The Amputation Journey
Published on the 08 December 2016
Published on the 08 December 2016
An amputation is defined as the ‘partial or complete surgical removal of a limb’ (Mauk 2012). Artificial limbs have been found that have dated back to over 2,000 years ago, making amputation surgery one of the oldest surgical procedures in history (Australian and New Zealand Society for Vascular Surgery 2016).
Lower limb amputations are more common than upper limbs. In the UK, major limb amputations are performed on between 5,000 and 6,000 people every year, and in the USA approximately 1.6 million persons are living with a loss of a limb (Mauk 2012; Price et al. 2015).
Amputations are caused by both medical conditions and trauma. Medical conditions resulting in amputation are often those that restrict blood flow to extremities, usually by atherosclerosis forming in the arteries. This can be from conditions such as diabetes, hypertension, hypercholesterolaemia and renal failure.
50 to 70% of amputations are completed in patients who suffer from diabetes, and these amputations tend to be of lower limbs (ANZSVS 2016; Mauk 2012).
Accidental trauma causing crush injuries, burns or frostbite can also lead to amputations, usually of the upper limbs. Traumatic amputations account for about 20 to 50% of total amputations (Mauk 2012).
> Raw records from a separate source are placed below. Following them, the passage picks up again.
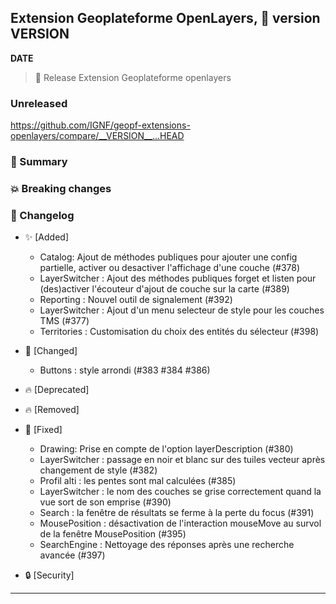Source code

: ## Extension Geoplateforme OpenLayers, 🔖 version __VERSION__

__DATE__
> 🚀 Release Extension Geoplateforme openlayers

### Unreleased

<https://github.com/IGNF/geopf-extensions-openlayers/compare/__VERSION__...HEAD>

### 🎉 Summary

### 💥 Breaking changes

### 📖 Changelog

* ✨ [Added]

  - Catalog: Ajout de méthodes publiques pour ajouter une config partielle, activer ou desactiver l'affichage d'une couche (#378)
  - LayerSwitcher : Ajout des méthodes publiques forget et listen pour (des)activer l'écouteur d'ajout de couche sur la carte (#389)
  - Reporting : Nouvel outil de signalement (#392)
  - LayerSwitcher : Ajout d'un menu selecteur de style pour les couches TMS (#377)
  - Territories : Customisation du choix des entités du sélecteur (#398)

* 🔨 [Changed]

  - Buttons : style arrondi (#383 #384 #386)

* 🔥 [Deprecated]

* 🔥 [Removed]

* 🐛 [Fixed]

  - Drawing: Prise en compte de l'option layerDescription (#380)
  - LayerSwitcher : passage en noir et blanc sur des tuiles vecteur après changement de style (#382)
  - Profil alti : les pentes sont mal calculées (#385)
  - LayerSwitcher : le nom des couches se grise correctement quand la vue sort de son emprise (#390)
  - Search : la fenêtre de résultats se ferme à la perte du focus (#391)
  - MousePosition : désactivation de l'interaction mouseMove au survol de la fenêtre MousePosition (#395)
  - SearchEngine : Nettoyage des réponses après une recherche avancée (#397)
  
* 🔒 [Security]


---
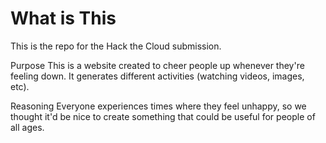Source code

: # What is This
This is the repo for the Hack the Cloud submission.

Purpose
This is a website created to cheer people up whenever they're feeling down. It generates different activities (watching videos, images, etc).

Reasoning
Everyone experiences times where they feel unhappy, so we thought it'd be nice to create something that could be useful for people of all ages. 
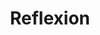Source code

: ---
title: "Reflexion"
weight: 1
description: >
    Reflexion der gesamten Lernveranstaltung

    - Verfasst am . Januar 2022
draft: true
tags: ["Reflexion"]
---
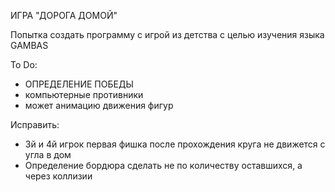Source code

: ИГРА "ДОРОГА ДОМОЙ"

Попытка создать программу с игрой из детства с целью изучения языка GAMBAS

To Do:
   - ОПРЕДЕЛЕНИЕ ПОБЕДЫ
   - компьютерные противники
   - может анимацию движения фигур
  
   
Исправить:
   - 3й и 4й игрок первая фишка после прохождения круга не движется с угла в дом
   - Определение бордюра сделать не по количеству оставшихся, а через коллизии
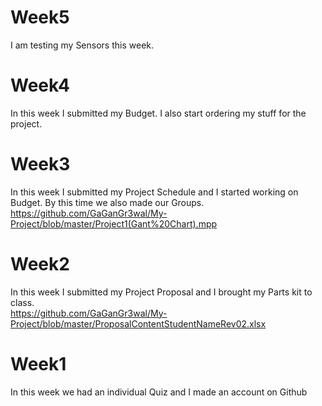 # Week5
I am testing my Sensors this week.

# Week4
In this week I submitted my Budget. I also start ordering my stuff for the project.


# Week3
In this week I submitted my Project Schedule and I started working on Budget. By this time we also made our Groups. 
<br> https://github.com/GaGanGr3wal/My-Project/blob/master/Project1(Gant%20Chart).mpp

# Week2
In this week I submitted my Project Proposal and I brought my Parts kit to class. 
<br> https://github.com/GaGanGr3wal/My-Project/blob/master/ProposalContentStudentNameRev02.xlsx

# Week1
In this week we had an individual Quiz and I made an account on Github

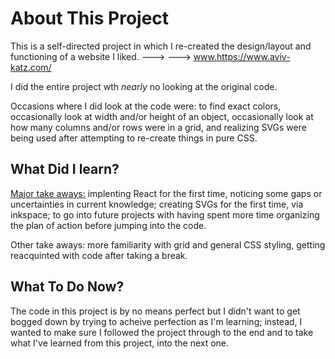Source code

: # About This Project
This is a self-directed project in which I re-created the design/layout and functioning of a website I liked.
---> --->  www.https://www.aviv-katz.com/

I did the entire project wth _nearly_ no looking at the original code.

Occasions where I did look at the code were: to find exact colors, occasionally look at width and/or height of an object, occasionally look at how many columns and/or rows were in a grid, and realizing SVGs were being used after attempting to re-create things in pure CSS. 

## What Did I learn?
<u>Major take aways:</u> implenting React for the first time, noticing some gaps or uncertainties in current knowledge; creating SVGs for the first time, via inkspace; to go into future projects with having spent more time organizing the plan of action before jumping into the code.

Other take aways: more familiarity with grid and general CSS styling, getting reacquinted with code after taking a break.

## What To Do Now?
The code in this project is by no means perfect but I didn't want to get bogged down by trying to acheive perfection as I'm learning; instead, I wanted to make sure I followed the project through to the end and to take what I've learned from this project, into the next one. 
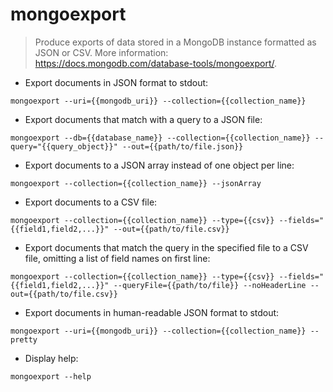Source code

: # mongoexport

> Produce exports of data stored in a MongoDB instance formatted as JSON or CSV.
> More information: <https://docs.mongodb.com/database-tools/mongoexport/>.

- Export documents in JSON format to stdout:

`mongoexport --uri={{mongodb_uri}} --collection={{collection_name}}`

- Export documents that match with a query to a JSON file:

`mongoexport --db={{database_name}} --collection={{collection_name}} --query="{{query_object}}" --out={{path/to/file.json}}`

- Export documents to a JSON array instead of one object per line:

`mongoexport --collection={{collection_name}} --jsonArray`

- Export documents to a CSV file:

`mongoexport --collection={{collection_name}} --type={{csv}} --fields="{{field1,field2,...}}" --out={{path/to/file.csv}}`

- Export documents that match the query in the specified file to a CSV file, omitting a list of field names on first line:

`mongoexport --collection={{collection_name}} --type={{csv}} --fields="{{field1,field2,...}}" --queryFile={{path/to/file}} --noHeaderLine --out={{path/to/file.csv}}`

- Export documents in human-readable JSON format to stdout:

`mongoexport --uri={{mongodb_uri}} --collection={{collection_name}} --pretty`

- Display help:

`mongoexport --help`
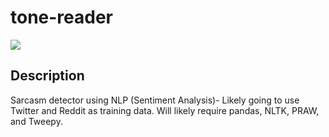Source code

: # tone-reader

[![](https://img.shields.io/badge/project-link-green)](https://github.com/DavidNguyen2002/tone-reader)

## Description

Sarcasm detector using NLP (Sentiment Analysis)- Likely going to use Twitter and Reddit as training data. Will likely require pandas, NLTK, PRAW, and Tweepy.
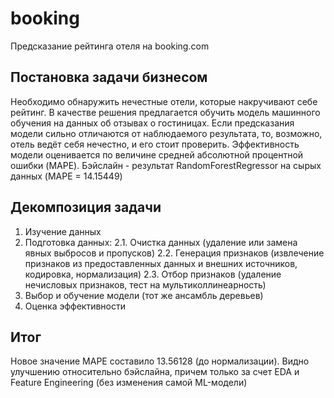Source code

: # booking
Предсказание рейтинга отеля на booking.com

## Постановка задачи бизнесом
Необходимо обнаружить нечестные отели, которые накручивают себе рейтинг. В качестве решения предлагается обучить модель машинного обучения на данных об отзывах о гостиницах. Если предсказания модели сильно отличаются от наблюдаемого результата, то, возможно, отель ведёт себя нечестно, и его стоит проверить.
Эффективность модели оценивается по величине средней абсолютной процентной ошибки (MAPE). Бэйслайн - результат RandomForestRegressor на сырых данных (MAPE = 14.15449)

## Декомпозиция задачи
1. Изучение данных 
2. Подготовка данных:
  2.1. Очистка данных (удаление или замена явных выбросов и пропусков)
  2.2. Генерация признаков (извлечение признаков из предоставленных данных и внешних источников, кодировка, нормализация)
  2.3. Отбор признаков (удаление нечисловых признаков, тест на мультиколлинеарность)
3. Выбор и обучение модели (тот же ансамбль деревьев)
4. Оценка эффективности 

## Итог
Новое значение MAPE составило 13.56128 (до нормализации). Видно улучшению относительно бэйслайна, причем только за счет EDA и Feature Engineering (без изменения самой ML-модели)
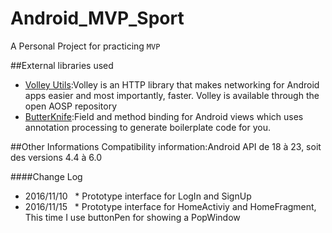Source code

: # Android_MVP_Sport
A Personal Project for practicing `MVP` 

##External libraries used
- [Volley Utils](https://github.com/johnjohndoe/Volley):Volley is an HTTP library that makes networking for Android apps easier and most importantly, faster. Volley is available through the open AOSP repository<br>
- [ButterKnife](https://github.com/JakeWharton/butterknife):Field and method binding for Android views which uses annotation processing to generate boilerplate code for you.

##Other Informations
Compatibility information:Android API de 18 à 23, soit des versions 4.4 à 6.0

####Change Log
* 2016/11/10
   * Prototype interface for LogIn and SignUp
* 2016/11/15
   *  Prototype interface for HomeActiviy and HomeFragment, This time I use buttonPen for showing a PopWindow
Amputations can be classed as either minor or major depending on how much of the body part is removed. For example, a forefoot amputation is classed as a minor amputation, whereas a below knee amputation is classed as a major amputation (ANZSVS 2016).
The amputation of a body part has a huge impact on the individual’s perception of their body and affects their physical and psychological condition, as well as their quality of life (Holzer et al. 2014). There are many psychological consequences for the individual, including feelings of loss, depression, fear, and anxiety, as well as changes in their body image and sometimes their role within the community (Holzer et al. 2014; Mauk 2012).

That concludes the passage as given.